CN are willing to provide further details of the
evidence provided in this short submission and give oral evidence
at the Inquiry.
The abolition of the regional strategies and housing
targets are already having a profound negative effect on the house
building industry. It is CN's view that this will continue and
will result in a reduction in the number of dwellings constructed
and further exacerbate the chronic shortage of good quality housing.
The lack of any transitional arrangements following
the abolition of the regional strategies and the regionally set
housing targets has created a policy vacuum.
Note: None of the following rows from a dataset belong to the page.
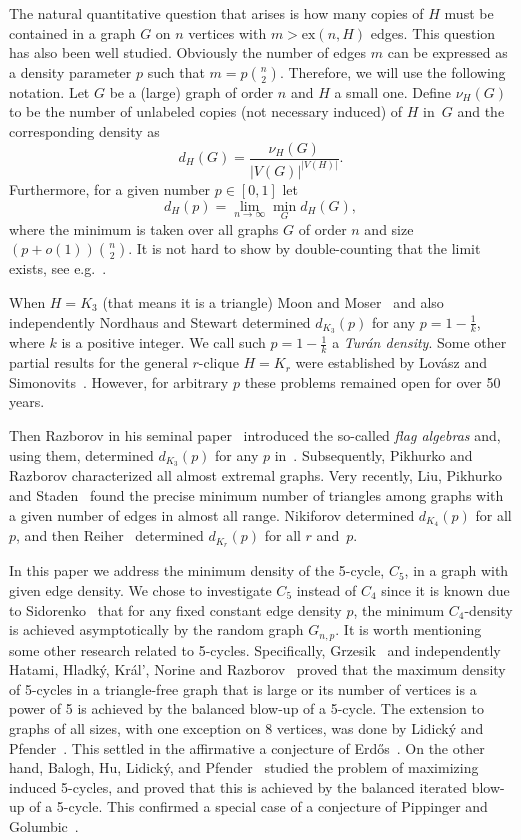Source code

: \documentclass[12pt]{article}
\newcommand{\ex}{\mathrm{ex}}
\theoremstyle{definition}
\theoremstyle{remark}
\begin{document}
The natural quantitative question that arises is how many copies of $H$ must be contained in a graph $G$ on $n$ vertices with $m > \ex(n, H)$ edges. This question has also been well studied. Obviously the number of edges $m$ can be expressed as a density parameter $p$ such that $m=p\binom{n}{2}$. Therefore, we will use the following notation. Let $G$ be a (large) graph of order $n$ and  $H$ a small one. Define $\nu_H(G)$ to be the number of unlabeled copies (not necessary induced) of $H$ in~$G$
and the corresponding density as
\[
d_{H}(G) = \frac{\nu_H(G)}{|V(G)|^{|V(H)|}}.
\] 
Furthermore, for a given number $p\in[0,1]$ let
\[
d_H(p) = \lim_{n\to\infty} \min_{G} d_{H}(G),
\] 
where the minimum is taken over all graphs $G$ of order $n$ and size $(p+o(1))\binom{n}{2}$. It is not hard to show by double-counting that the limit exists, see e.g.~\cite[Lemma~2.2]{PikhurkoSliacanTyros19}.

When $H=K_3$ (that means it is a triangle) Moon and Moser~\cite{MooMos1962} and also independently Nordhaus and Stewart \cite{NorSte1963}
determined $d_{K_3}(p)$ for any $p=1-\frac{1}{k}$, where $k$ is a positive integer. We call such $p=1-\frac{1}{k}$ a \emph{Tur\'an density}. Some other partial results for the general $r$-clique $H=K_r$ were established by Lov\'asz and Simonovits~\cite{LovSim1983}. However, for arbitrary $p$ these problems remained open for over 50 years. 

Then Razborov in his seminal paper~\cite{Raz2007} introduced the so-called \emph{flag algebras} and, using them, determined $d_{K_3}(p)$ for any $p$ in~\cite{Raz2008}. Subsequently, Pikhurko and Razborov \cite{PikRaz2017} characterized all almost extremal graphs. Very recently, Liu, Pikhurko and Staden~\cite{LPR2017} found the precise minimum number of triangles among graphs with a given number of edges in almost all range. Nikiforov \cite{Nik2011} determined $d_{K_4}(p)$ for all $p$, and then Reiher~\cite{Rei2016} determined $d_{K_r}(p)$ for all $r$ and~$p$.

In this paper we address the minimum density of the 5-cycle, $C_5$, in a graph with given edge density. We chose to investigate $C_5$ instead of $C_4$ since it is known due to Sidorenko~\cite{Sid1991} that for any fixed constant edge density $p$, the minimum $C_4$-density is achieved asymptotically by the random graph $G_{n, p}$. It is worth mentioning some other research related to 5-cycles.  Specifically, Grzesik~\cite{Grz2012} and independently Hatami, Hladk\'y, Kr{\'al'}, Norine and Razborov~\cite{HatHlaKraNorRaz2013} proved that the maximum density of 5-cycles in a triangle-free graph that is large or its number of vertices is a power of 5 is achieved by the balanced blow-up of a 5-cycle. 
The extension to graphs of all sizes, with one exception on 8 vertices, was done by Lidick\'y and Pfender~\cite{LP2017}.
This settled in the affirmative a conjecture of Erd\H{o}s~\cite{Erd1984}. On the other hand, Balogh, Hu, Lidick\'y, and Pfender~\cite{BalHuLidPfe2016} studied the problem of maximizing induced 5-cycles, and proved that this is achieved by the balanced iterated blow-up of a 5-cycle. This confirmed a special case of a conjecture of Pippinger and Golumbic~\cite{PipGol1975}.
\end{document}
The policy vacuum coupled with the lack of any detail
on the incentives that are to be offered to LPA's has resulted
in the cessation or delay of work on a large number of core strategies
particularly in relation to major strategic which have historically
provided the largest proportion of new housing numbers.
That policy vacuum has also resulted in the delay
in considering planning applications which will result in an increase
in the number of applications that will need to be determined
through the appeal system.
Any incentives and the Government's proposals for
planning obligation and any changes to the community infrastructure
levy or the introduction of local tariffs, need to be set out
clearly as soon as possible. These will need to be fair and reasonably
relate to the development in order to provide a proper incentive
to a LPA and local community to permit development.
The duty for LPA's to co-operate with each should
have a statutory basis and be enforceable. CN believes that there
is a need for cross LPA boundary considerations of housing need
and infrastructure requirements and suggest that consideration
should be given to using County Councils to encourage, facilitate
and police such arrangements based upon nationally set parameters.
The data that is already available through the Regional Local
Authorities Leaders Boards could form part of this along with
a requirement to keep that data up to date with independent testing
of its robustness.
2. THE IMPLICATIONS
2.1 The revocation of regional strategies and
the abolition of regional house building targets left a policy
vacuum which has had and will have a very significant effect on
the level of house building development across the country. This
is and will continue to be particularly acute in certain areas
such as some cities and larger towns which have constraints upon
the land available for development within their administrative
boundaries. We have set out below evidence from CN's own experience.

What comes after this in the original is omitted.